I've had 2 TT's MK1 and Mk2. The plan was to move to a MK3 TTRS. Unfortunately where I live around 2018, dealers 
were asking 10k over sticker. Long story short I found the BMW M2 and fell in love with the looks and yes it drives incredible. So much fun...

However, I can't seem to get over my love affair with the TT. The car still evokes an emotional response when I see one on the road. I can't seem to get over my love affair with these cars.

So my question, has anyone experienced owning or driving(long term) the M2 and the TTRS MK3? I have an M2 now and I love how much fun the car is to drive. Will I regret going to a TTRS. I don't track my cars and I typical do not modify the engine.

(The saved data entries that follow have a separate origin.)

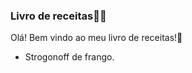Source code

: ### Livro de receitas:man_cook:

Olá! Bem vindo ao meu livro de receitas!:wave:

- Strogonoff de frango.
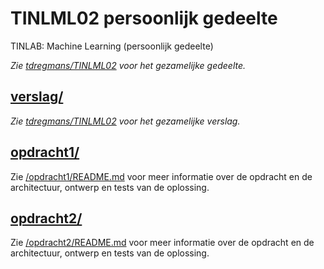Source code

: # TINLML02 persoonlijk gedeelte

TINLAB: Machine Learning (persoonlijk gedeelte)

*Zie [tdregmans/TINLML02](https://github.com/tdregmans/TINLML02) voor het gezamelijke gedeelte.*

## [verslag/](/TINLML02-persoonlijk-verslag/verslag/)

*Zie [tdregmans/TINLML02](https://github.com/tdregmans/TINLML02) voor het gezamelijke verslag.*



## [opdracht1/](/opdracht1/)

Zie [/opdracht1/README.md](/opdracht1/README.md) voor meer informatie over de opdracht en de architectuur, ontwerp en tests van de oplossing.

## [opdracht2/](/opdracht2/)

Zie [/opdracht2/README.md](/opdracht2/README.md) voor meer informatie over de opdracht en de architectuur, ontwerp en tests van de oplossing.
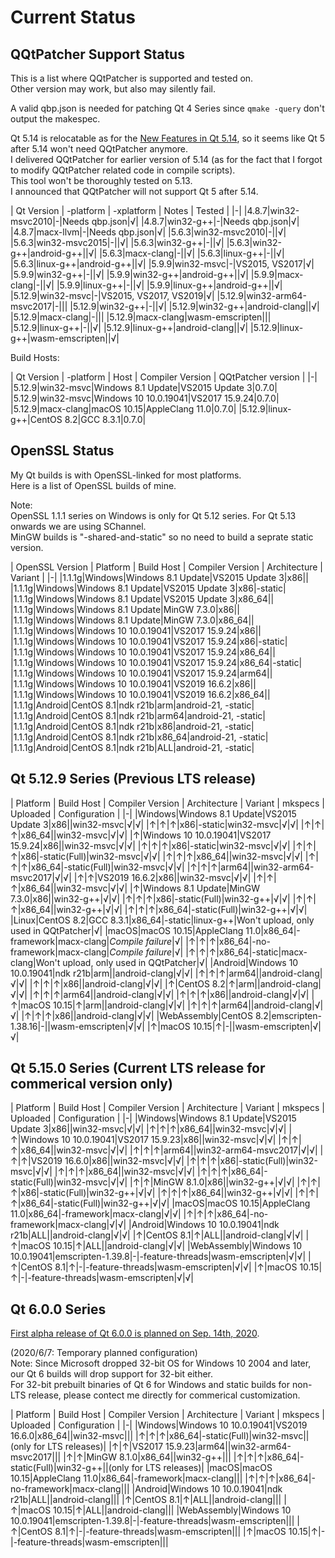 # Current Status

## QQtPatcher Support Status

This is a list where QQtPatcher is supported and tested on.  
Other version may work, but also may silently fail.

A valid qbp.json is needed for patching Qt 4 Series since `qmake -query` don't output the makespec.

Qt 5.14 is relocatable as for the [New Features in Qt 5.14](https://wiki.qt.io/New_Features_in_Qt_5.14), so it seems like Qt 5 after 5.14 won't need QQtPatcher anymore.  
I delivered QQtPatcher for earlier version of 5.14 (as for the fact that I forgot to modify QQtPatcher related code in compile scripts).  
This tool won't be thoroughly tested on 5.13.  
I announced that QQtPatcher will not support Qt 5 after 5.14.

| Qt Version | -platform | -xplatform | Notes | Tested |
|-|
|4.8.7|win32-msvc2010|-|Needs qbp.json|√|
|4.8.7|win32-g++|-|Needs qbp.json|√|
|4.8.7|macx-llvm|-|Needs qbp.json|√|
|5.6.3|win32-msvc2010|-||√|
|5.6.3|win32-msvc2015|-||√|
|5.6.3|win32-g++|-||√|
|5.6.3|win32-g++|android-g++||√|
|5.6.3|macx-clang|-||√|
|5.6.3|linux-g++|-||√|
|5.6.3|linux-g++|android-g++||√|
|5.9.9|win32-msvc|-|VS2015, VS2017|√|
|5.9.9|win32-g++|-||√|
|5.9.9|win32-g++|android-g++||√|
|5.9.9|macx-clang|-||√|
|5.9.9|linux-g++|-||√|
|5.9.9|linux-g++|android-g++||√|
|5.12.9|win32-msvc|-|VS2015, VS2017, VS2019|√|
|5.12.9|win32-arm64-msvc2017|-|||
|5.12.9|win32-g++|-||√|
|5.12.9|win32-g++|android-clang||√|
|5.12.9|macx-clang|-|||
|5.12.9|macx-clang|wasm-emscripten|||
|5.12.9|linux-g++|-||√|
|5.12.9|linux-g++|android-clang||√|
|5.12.9|linux-g++|wasm-emscripten||√|

Build Hosts:

| Qt Version | -platform | Host | Compiler Version | QQtPatcher version |
|-|
|5.12.9|win32-msvc|Windows 8.1 Update|VS2015 Update 3|0.7.0|
|5.12.9|win32-msvc|Windows 10 10.0.19041|VS2017 15.9.24|0.7.0|
|5.12.9|macx-clang|macOS 10.15|AppleClang 11.0|0.7.0|
|5.12.9|linux-g++|CentOS 8.2|GCC 8.3.1|0.7.0|

## OpenSSL Status

My Qt builds is with OpenSSL-linked for most platforms.  
Here is a list of OpenSSL builds of mine.

Note:   
OpenSSL 1.1.1 series on Windows is only for Qt 5.12 series. For Qt 5.13 onwards we are using SChannel.  
MinGW builds is "-shared-and-static" so no need to build a seprate static version.

| OpenSSL Version | Platform | Build Host | Compiler Version | Architecture | Variant |
|-|
|1.1.1g|Windows|Windows 8.1 Update|VS2015 Update 3|x86||
|1.1.1g|Windows|Windows 8.1 Update|VS2015 Update 3|x86|-static|
|1.1.1g|Windows|Windows 8.1 Update|VS2015 Update 3|x86_64||
|1.1.1g|Windows|Windows 8.1 Update|MinGW 7.3.0|x86||
|1.1.1g|Windows|Windows 8.1 Update|MinGW 7.3.0|x86_64||
|1.1.1g|Windows|Windows 10 10.0.19041|VS2017 15.9.24|x86||
|1.1.1g|Windows|Windows 10 10.0.19041|VS2017 15.9.24|x86|-static|
|1.1.1g|Windows|Windows 10 10.0.19041|VS2017 15.9.24|x86_64||
|1.1.1g|Windows|Windows 10 10.0.19041|VS2017 15.9.24|x86_64|-static|
|1.1.1g|Windows|Windows 10 10.0.19041|VS2017 15.9.24|arm64||
|1.1.1g|Windows|Windows 10 10.0.19041|VS2019 16.6.2|x86||
|1.1.1g|Windows|Windows 10 10.0.19041|VS2019 16.6.2|x86_64||
|1.1.1g|Android|CentOS 8.1|ndk r21b|arm|android-21, -static|
|1.1.1g|Android|CentOS 8.1|ndk r21b|arm64|android-21, -static|
|1.1.1g|Android|CentOS 8.1|ndk r21b|x86|android-21, -static|
|1.1.1g|Android|CentOS 8.1|ndk r21b|x86_64|android-21, -static|
|1.1.1g|Android|CentOS 8.1|ndk r21b|ALL|android-21, -static|

## Qt 5.12.9 Series (Previous LTS release)

| Platform | Build Host |  Compiler Version | Architecture | Variant | mkspecs | Uploaded | Configuration |
|-|
|Windows|Windows 8.1 Update|VS2015 Update 3|x86||win32-msvc|√|√|
|↑|↑|↑|x86|-static|win32-msvc|√|√|
|↑|↑|↑|x86_64||win32-msvc|√|√|
|↑|Windows 10 10.0.19041|VS2017 15.9.24|x86||win32-msvc|√|√|
|↑|↑|↑|x86|-static|win32-msvc|√|√|
|↑|↑|↑|x86|-static(Full)|win32-msvc|√|√|
|↑|↑|↑|x86_64||win32-msvc|√|√|
|↑|↑|↑|x86_64|-static(Full)|win32-msvc|√|√|
|↑|↑|↑|arm64||win32-arm64-msvc2017|√|√|
|↑|↑|VS2019 16.6.2|x86||win32-msvc|√|√|
|↑|↑|↑|x86_64||win32-msvc|√|√|
|↑|Windows 8.1 Update|MinGW 7.3.0|x86||win32-g++|√|√|
|↑|↑|↑|x86|-static(Full)|win32-g++|√|√|
|↑|↑|↑|x86_64||win32-g++|√|√|
|↑|↑|↑|x86_64|-static(Full)|win32-g++|√|√|
|Linux|CentOS 8.2|GCC 8.3.1|x86_64|-static|linux-g++|Won't upload, only used in QQtPatcher|√|
|macOS|macOS 10.15|AppleClang 11.0|x86_64|-framework|macx-clang|_Compile failure_|√|
|↑|↑|↑|x86_64|-no-framework|macx-clang|_Compile failure_|√|
|↑|↑|↑|x86_64|-static|macx-clang|Won't upload, only used in QQtPatcher|√|
|Android|Windows 10 10.0.19041|ndk r21b|arm||android-clang|√|√|
|↑|↑|↑|arm64||android-clang|√|√|
|↑|↑|↑|x86||android-clang|√|√|
|↑|CentOS 8.2|↑|arm||android-clang|√|√|
|↑|↑|↑|arm64||android-clang|√|√|
|↑|↑|↑|x86||android-clang|√|√|
|↑|macOS 10.15|↑|arm||android-clang|√|√|
|↑|↑|↑|arm64||android-clang|√|√|
|↑|↑|↑|x86||android-clang|√|√|
|WebAssembly|CentOS 8.2|emscripten-1.38.16|-||wasm-emscripten|√|√|
|↑|macOS 10.15|↑|-||wasm-emscripten|√|√|

## Qt 5.15.0 Series (Current LTS release for commerical version only)

| Platform | Build Host |  Compiler Version | Architecture | Variant | mkspecs | Uploaded | Configuration |
|-|
|Windows|Windows 8.1 Update|VS2015 Update 3|x86||win32-msvc|√|√|
|↑|↑|↑|x86_64||win32-msvc|√|√|
|↑|Windows 10 10.0.19041|VS2017 15.9.23|x86||win32-msvc|√|√|
|↑|↑|↑|x86_64||win32-msvc|√|√|
|↑|↑|↑|arm64||win32-arm64-msvc2017|√|√|
|↑|↑|VS2019 16.6.0|x86||win32-msvc|√|√|
|↑|↑|↑|x86|-static(Full)|win32-msvc|√|√|
|↑|↑|↑|x86_64||win32-msvc|√|√|
|↑|↑|↑|x86_64|-static(Full)|win32-msvc|√|√|
|↑|↑|MinGW 8.1.0|x86||win32-g++|√|√|
|↑|↑|↑|x86|-static(Full)|win32-g++|√|√|
|↑|↑|↑|x86_64||win32-g++|√|√|
|↑|↑|↑|x86_64|-static(Full)|win32-g++|√|√|
|macOS|macOS 10.15|AppleClang 11.0|x86_64|-framework|macx-clang|√|√|
|↑|↑|↑|x86_64|-no-framework|macx-clang|√|√|
|Android|Windows 10 10.0.19041|ndk r21b|ALL||android-clang|√|√|
|↑|CentOS 8.1|↑|ALL||android-clang|√|√|
|↑|macOS 10.15|↑|ALL||android-clang|√|√|
|WebAssembly|Windows 10 10.0.19041|emscripten-1.39.8|-|-feature-threads|wasm-emscripten|√|√|
|↑|CentOS 8.1|↑|-|-feature-threads|wasm-emscripten|√|√|
|↑|macOS 10.15|↑|-|-feature-threads|wasm-emscripten|√|√|

## Qt 6.0.0 Series

[First alpha release of Qt 6.0.0 is planned on Sep. 14th, 2020](https://lists.qt-project.org/pipermail/releasing/2020-May/002777.html).

(2020/6/7: Temporary planned configuration)  
Note: Since Microsoft dropped 32-bit OS for Windows 10 2004 and later, our Qt 6 builds will drop support for 32-bit either.  
For 32-bit prebuilt binaries of Qt 6 for Windows and static builds for non-LTS release, please contect me directly for commerical customization.

| Platform | Build Host |  Compiler Version | Architecture | Variant | mkspecs | Uploaded | Configuration |
|-|
|Windows|Windows 10 10.0.19041|VS2019 16.6.0|x86_64||win32-msvc|||
|↑|↑|↑|x86_64|-static(Full)|win32-msvc||(only for LTS releases)|
|↑|↑|VS2017 15.9.23|arm64||win32-arm64-msvc2017|||
|↑|↑|MinGW 8.1.0|x86_64||win32-g++|||
|↑|↑|↑|x86_64|-static(Full)|win32-g++||(only for LTS releases)|
|macOS|macOS 10.15|AppleClang 11.0|x86_64|-framework|macx-clang|||
|↑|↑|↑|x86_64|-no-framework|macx-clang|||
|Android|Windows 10 10.0.19041|ndk r21b|ALL||android-clang|||
|↑|CentOS 8.1|↑|ALL||android-clang|||
|↑|macOS 10.15|↑|ALL||android-clang|||
|WebAssembly|Windows 10 10.0.19041|emscripten-1.39.8|-|-feature-threads|wasm-emscripten|||
|↑|CentOS 8.1|↑|-|-feature-threads|wasm-emscripten|||
|↑|macOS 10.15|↑|-|-feature-threads|wasm-emscripten|||
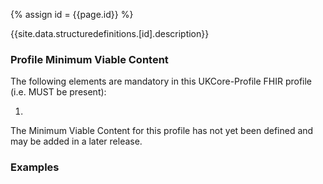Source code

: 
{% assign id = {{page.id}} %}

{{site.data.structuredefinitions.[id].description}}

<!-- end TOC -->

### Profile Minimum Viable Content ###

The following elements are mandatory in this UKCore-Profile FHIR profile (i.e. MUST be present):

1.	

The Minimum Viable Content for this profile has not yet been defined and may be added in a later release.

### Examples ###

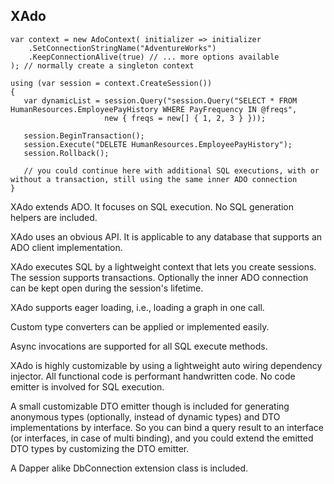 ## XAdo ###

	var context = new AdoContext( initializer => initializer
	    .SetConnectionStringName("AdventureWorks")
	    .KeepConnectionAlive(true) // ... more options available
	); // normally create a singleton context

	using (var session = context.CreateSession())
	{
       var dynamicList = session.Query("session.Query("SELECT * FROM HumanResources.EmployeePayHistory WHERE PayFrequency IN @freqs",
                         new { freqs = new[] { 1, 2, 3 } }));

	   session.BeginTransaction();
	   session.Execute("DELETE HumanResources.EmployeePayHistory");
	   session.Rollback();

	   // you could continue here with additional SQL executions, with or without a transaction, still using the same inner ADO connection
	}
    
XAdo extends ADO. It focuses on SQL execution. No SQL generation helpers are included. 

XAdo uses an obvious API. It is applicable to any database that supports an ADO client implementation.

XAdo executes SQL by a lightweight context that lets you create sessions. The session supports transactions. 
Optionally the inner ADO connection can be kept open during the session's lifetime.

XAdo supports eager loading, i.e., loading a graph in one call.

Custom type converters can be applied or implemented easily.

Async invocations are supported for all SQL execute methods.

XAdo is highly customizable by using a lightweight auto wiring dependency injector. All functional code is 
performant handwritten code. No code emitter is involved for SQL execution. 

A small customizable DTO emitter though is included for generating anonymous types (optionally, instead of dynamic types) 
and DTO implementations by interface. So you can bind a query result to an interface (or interfaces, in case of multi binding),
and you could extend the emitted DTO types by customizing the DTO emitter.

A Dapper alike DbConnection extension class is included.

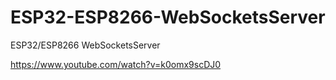 # ESP32-ESP8266-WebSocketsServer
ESP32/ESP8266 WebSocketsServer

https://www.youtube.com/watch?v=k0omx9scDJ0
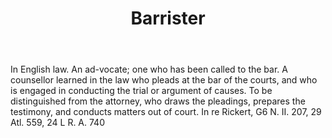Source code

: ---
title: Barrister
permalink: "/definitions/barrister.html"
body: In English law. An ad-vocate; one who has been called to the bar. A counsellor
  learned in the law who pleads at the bar of the courts, and who is engaged in conducting
  the trial or argument of causes. To be distinguished from the attorney, who draws
  the pleadings, prepares the testimony, and conducts matters out of court. In re
  Rickert, G6 N. II. 207, 29 Atl. 559, 24 L R. A. 740
published_at: '2018-07-07'
layout: post
---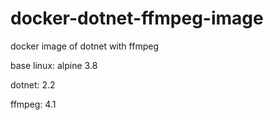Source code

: # docker-dotnet-ffmpeg-image
docker image of dotnet with ffmpeg

base linux: alpine 3.8

dotnet: 2.2

ffmpeg: 4.1

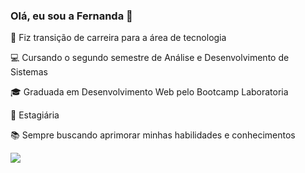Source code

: ### Olá, eu sou a Fernanda 👋


🚀 Fiz transição de carreira para a área de tecnologia

💻 Cursando o segundo semestre de Análise e Desenvolvimento de Sistemas

🎓 Graduada em Desenvolvimento Web pelo Bootcamp Laboratoria

💼 Estagiária 

📚 Sempre buscando aprimorar minhas habilidades e conhecimentos






[<img src="https://img.shields.io/badge/LinkedIn-0077B5?style=for-the-badge&logo=linkedin&logoColor=white">](https://www.linkedin.com/in/fernandaasouza/)
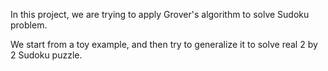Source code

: In this project, we are trying to apply Grover's algorithm to solve Sudoku problem.

We start from a toy example, and then try to generalize it to solve real 2 by 2 Sudoku puzzle.

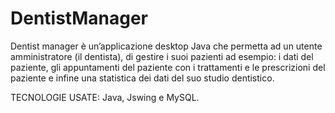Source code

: # DentistManager

Dentist manager è un’applicazione desktop Java che permetta ad un utente amministratore (il dentista), di gestire i suoi pazienti ad esempio: i dati del paziente, gli appuntamenti del  paziente con i trattamenti e le prescrizioni del paziente e infine una statistica dei dati del suo studio dentistico.

TECNOLOGIE USATE: Java, Jswing e MySQL.        
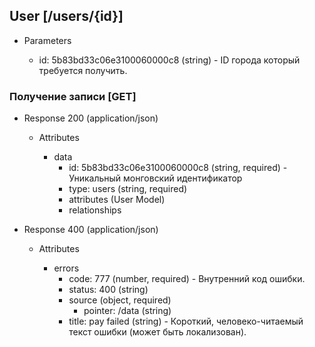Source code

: ## User [/users/{id}]

+ Parameters

    + id: 5b83bd33c06e3100060000c8 (string) - ID города который требуется получить.

### Получение записи [GET]

+ Response 200 (application/json)

    + Attributes

        + data
            + id: 5b83bd33c06e3100060000c8 (string, required) - Уникальный монговский идентификатор
            + type: users (string, required)
            + attributes (User Model)
            + relationships


+ Response 400 (application/json)

    + Attributes

        + errors
            + code: 777 (number, required) - Внутренний код ошибки.
            + status: 400 (string)
            + source (object, required)
                + pointer: /data (string)
            + title: pay failed (string) - Короткий, человеко-читаемый текст ошибки (может быть локализован).
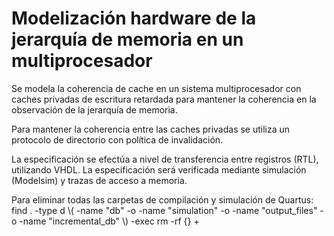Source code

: # Modelización hardware de la jerarquía de memoria en un multiprocesador
Se modela la coherencia de cache en un sistema multiprocesador con caches privadas de escritura retardada para mantener la coherencia en la observación de la jerarquía de memoria.

Para mantener la coherencia entre las caches privadas se utiliza un protocolo de directorio con política de invalidación. 

La especificación se efectúa a nivel de transferencia entre registros (RTL), utilizando VHDL. La especificación será verificada mediante simulación (Modelsim) y trazas de acceso a memoria.

Para eliminar todas las carpetas de compilación y simulación de Quartus:
	find . -type d \\( -name "db" -o -name "simulation" -o -name "output_files" -o -name "incremental_db" \\) -exec rm -rf {} +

I'm interested in the opinion of the TT nation. Thanks for your help and opinions.


----------



## Jasonoldschool (Jun 1, 2016)

Hi, I own a M2 comp aswell as my TT RS and the two cars are massively different on the way they use and deliver the power. I love both cars though and it depends why you want to use the car for, if you want downright arse out driving then the M2 is a beast of car if you want a more point and squirt type of drive then the TT wins. From a comfort perspective on longer distances I prefer my M2 but that isn't to say the TT is an uncomfortable car.


----------



## bhoy78 (Oct 30, 2014)

Interesting post. I have just sold my m240i and have been considering a mk3 tts. I have had a couple of mk2 tts and also a mk1 so I always feel a pull towards audi but I can't help thinking maybe I should go for an m2. My last 2 cars were m235i then m240i both with the performance kit. I prefer cars for looks and rarely drive fast but feel the m2 is a good buy. The audi interior does look far superior.


----------



## rene2br (Nov 8, 2013)

Thanks for your responses. I think the TT looks more striking. Although the M2 has a mean stance. In the end I think I need to scratch the TTRS itch I've had for a while. Hope I won't have any regrets.


----------



## Blade Runner (Feb 16, 2018)

rene2br said:


> Thanks for your responses. I think the TT looks more striking. Although the M2 has a mean stance. In the end I think I need to scratch the TTRS itch I've had for a while. Hope I won't have any regrets.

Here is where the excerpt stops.